DATA RECORDS:

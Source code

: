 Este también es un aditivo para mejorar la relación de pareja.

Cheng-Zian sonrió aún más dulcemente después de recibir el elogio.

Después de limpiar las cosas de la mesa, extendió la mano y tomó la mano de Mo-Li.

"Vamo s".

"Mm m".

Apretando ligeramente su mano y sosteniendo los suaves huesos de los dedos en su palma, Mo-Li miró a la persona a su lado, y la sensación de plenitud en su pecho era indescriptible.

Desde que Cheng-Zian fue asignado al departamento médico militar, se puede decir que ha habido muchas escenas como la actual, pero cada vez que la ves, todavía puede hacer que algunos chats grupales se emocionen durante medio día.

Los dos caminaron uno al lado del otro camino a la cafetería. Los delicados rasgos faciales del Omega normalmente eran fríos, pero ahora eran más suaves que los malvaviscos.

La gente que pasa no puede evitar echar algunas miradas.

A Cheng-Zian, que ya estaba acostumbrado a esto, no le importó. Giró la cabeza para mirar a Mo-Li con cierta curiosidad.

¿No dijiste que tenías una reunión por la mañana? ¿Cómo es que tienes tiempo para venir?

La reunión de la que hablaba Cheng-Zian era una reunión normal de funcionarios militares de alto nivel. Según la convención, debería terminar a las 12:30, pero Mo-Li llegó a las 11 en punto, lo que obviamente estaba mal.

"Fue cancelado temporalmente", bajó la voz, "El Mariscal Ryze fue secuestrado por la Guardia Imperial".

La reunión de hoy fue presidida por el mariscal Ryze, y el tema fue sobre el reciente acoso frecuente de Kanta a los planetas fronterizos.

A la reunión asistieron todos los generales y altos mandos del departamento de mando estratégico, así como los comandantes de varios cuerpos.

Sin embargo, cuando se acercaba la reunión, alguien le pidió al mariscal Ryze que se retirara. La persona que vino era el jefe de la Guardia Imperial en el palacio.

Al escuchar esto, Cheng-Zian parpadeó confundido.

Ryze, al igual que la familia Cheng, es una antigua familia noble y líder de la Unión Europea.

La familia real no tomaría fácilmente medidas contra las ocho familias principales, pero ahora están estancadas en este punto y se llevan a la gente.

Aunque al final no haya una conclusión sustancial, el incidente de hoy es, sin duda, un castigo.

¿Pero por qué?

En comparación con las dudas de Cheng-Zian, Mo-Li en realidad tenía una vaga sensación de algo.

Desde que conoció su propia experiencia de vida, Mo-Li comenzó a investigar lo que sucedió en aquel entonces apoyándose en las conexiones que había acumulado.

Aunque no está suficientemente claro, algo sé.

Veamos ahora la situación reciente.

EXERCISE OBJECTIVE: Copy each line exactly, from the line containing "En comparación con" down to the last line of the material, and no other lines.

YOUR RESPONSE:
En comparación con las dudas de Cheng-Zian, Mo-Li en realidad tenía una vaga sensación de algo.

Desde que conoció su propia experiencia de vida, Mo-Li comenzó a investigar lo que sucedió en aquel entonces apoyándose en las conexiones que había acumulado.

Aunque no está suficientemente claro, algo sé.

Veamos ahora la situación reciente.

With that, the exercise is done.